To address the slow convergence and low decoding accuracy caused by fixed scheduling in layered belief propagation (LBP) decoding of LDPC codes, this paper proposes two novel dynamic scheduling strategies—Dyn-EBP and Dyn-PEBP. These methods introduce check-node error probability as the core scheduling metric for the first time, augmented by an adaptive penalty term to regulate update frequency and enable fine-grained control over iterations. The strategies are specifically designed for the LDPC code structures specified in the 5G NR standard and support multiple code lengths and code rates. Experimental results demonstrate that, compared with state-of-the-art dynamic and offline scheduling schemes, the proposed approaches achieve significantly faster convergence—reducing average iteration counts by 18%–35%—and improved decoding accuracy—yielding frame error rate gains of 0.1–0.3 dB at target SNRs—while maintaining computational complexity comparable to conventional LBP.

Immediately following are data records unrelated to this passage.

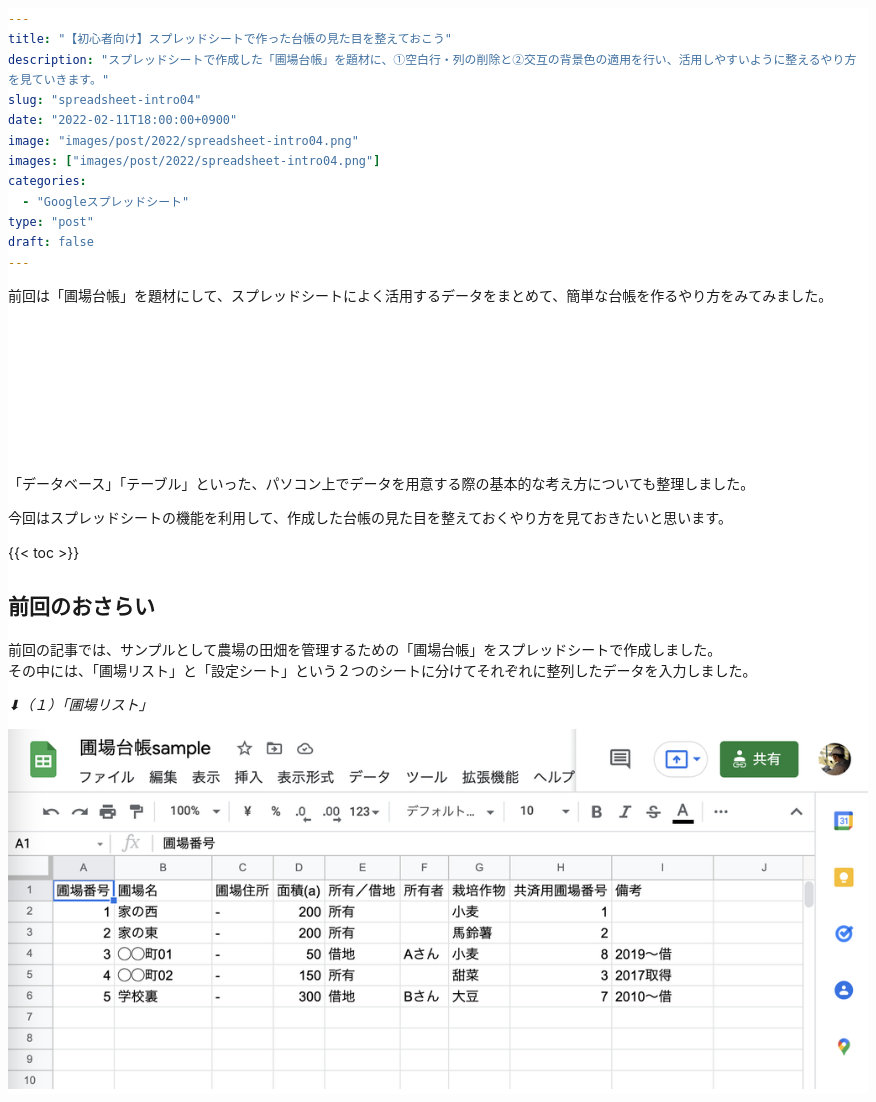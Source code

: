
 ```yaml
---
title: "【初心者向け】スプレッドシートで作った台帳の見た目を整えておこう"
description: "スプレッドシートで作成した「圃場台帳」を題材に、①空白行・列の削除と②交互の背景色の適用を行い、活用しやすいように整えるやり方を見ていきます。"
slug: "spreadsheet-intro04"
date: "2022-02-11T18:00:00+0900"
image: "images/post/2022/spreadsheet-intro04.png"
images: ["images/post/2022/spreadsheet-intro04.png"]
categories: 
  - "Googleスプレッドシート"
type: "post"
draft: false
---
```


前回は「圃場台帳」を題材にして、スプレッドシートによく活用するデータをまとめて、簡単な台帳を作るやり方をみてみました。

<div class="iframely-embed"><div class="iframely-responsive" style="height: 140px; padding-bottom: 0;"><a href="https://nouka-it.com/blog/2022/spreadsheet-intro03/" data-iframely-url="//cdn.iframe.ly/api/iframe?card=small&url=https%3A%2F%2Fnouka-it.com%2Fblog%2F2022%2Fspreadsheet-intro03%2F&key=d9cf522df2f6cbab308f945a2b3c5555"></a></div></div><script async src="//cdn.iframe.ly/embed.js" charset="utf-8"></script>

「データベース」「テーブル」といった、パソコン上でデータを用意する際の基本的な考え方についても整理しました。

今回はスプレッドシートの機能を利用して、作成した台帳の見た目を整えておくやり方を見ておきたいと思います。

{{< toc >}}

## 前回のおさらい

前回の記事では、サンプルとして農場の田畑を管理するための「圃場台帳」をスプレッドシートで作成しました。  
その中には、「圃場リスト」と「設定シート」という２つのシートに分けてそれぞれに整列したデータを入力しました。

*⬇︎（１）「圃場リスト」*

![圃場リスト](./01.png)
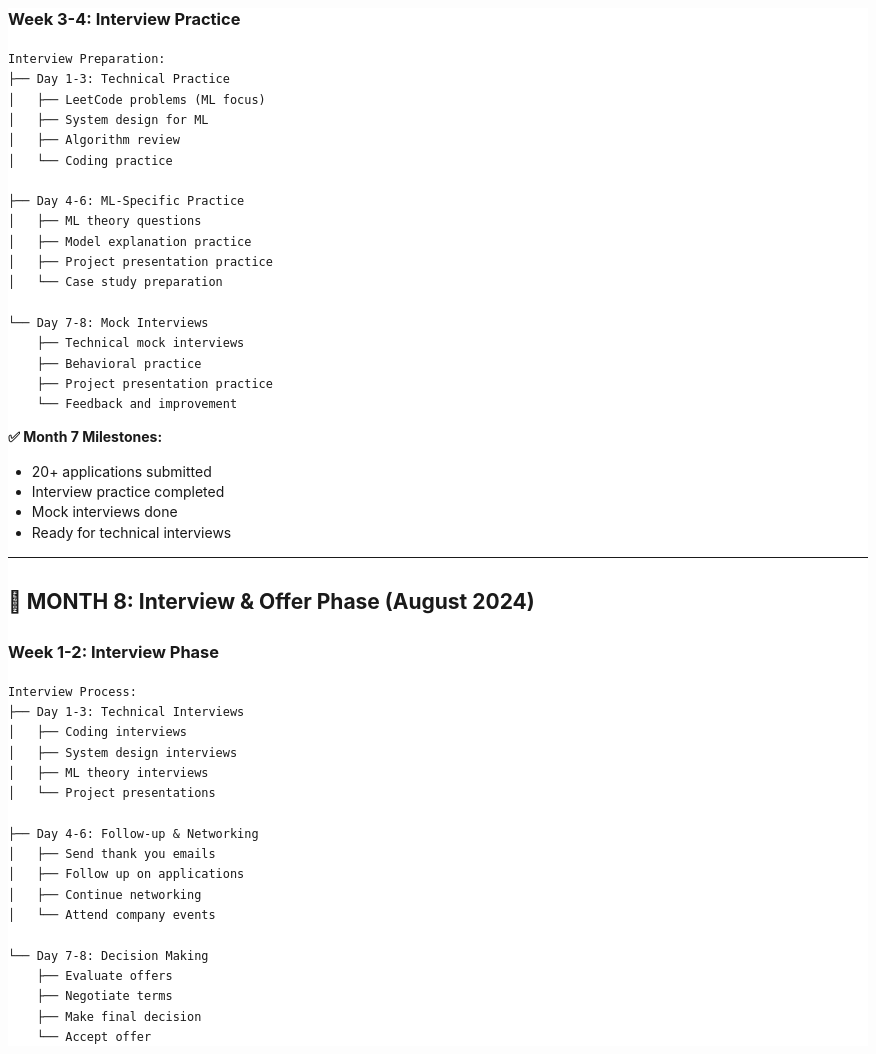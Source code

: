 ### **Week 3-4: Interview Practice**
```
Interview Preparation:
├── Day 1-3: Technical Practice
│   ├── LeetCode problems (ML focus)
│   ├── System design for ML
│   ├── Algorithm review
│   └── Coding practice

├── Day 4-6: ML-Specific Practice
│   ├── ML theory questions
│   ├── Model explanation practice
│   ├── Project presentation practice
│   └── Case study preparation

└── Day 7-8: Mock Interviews
    ├── Technical mock interviews
    ├── Behavioral practice
    ├── Project presentation practice
    └── Feedback and improvement
```

**✅ Month 7 Milestones:**
- 20+ applications submitted
- Interview practice completed
- Mock interviews done
- Ready for technical interviews

---

## 📅 **MONTH 8: Interview & Offer Phase (August 2024)**

### **Week 1-2: Interview Phase**
```
Interview Process:
├── Day 1-3: Technical Interviews
│   ├── Coding interviews
│   ├── System design interviews
│   ├── ML theory interviews
│   └── Project presentations

├── Day 4-6: Follow-up & Networking
│   ├── Send thank you emails
│   ├── Follow up on applications
│   ├── Continue networking
│   └── Attend company events

└── Day 7-8: Decision Making
    ├── Evaluate offers
    ├── Negotiate terms
    ├── Make final decision
    └── Accept offer
```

In this study, a new scheduling strategies for low-density parity-check (LDPC) codes under layered belief propagation (LBP) is designed. Based on the criteria of prioritizing the update of check nodes with lower error probabilities, we propose two dynamic scheduling methods: dynamic error belief propagation (Dyn-EBP) and dynamic penalty error belief propagation (Dyn-PEBP). In Dyn-EBP, each check node is restricted from being updated the same number of times, whereas Dyn-PEBP removes this restriction and instead introduces a penalty term to balance the number of updates. Simulation results show that, for 5G new radio (NR) LDPC codes, our proposed scheduling methods can outperform existing dynamic and offline scheduling strategies under various blocklengths and code rates. This demonstrates that prioritizing the update of check nodes with lower error probabilities can lead to higher decoding efficiency and validates the effectiveness of our algorithms.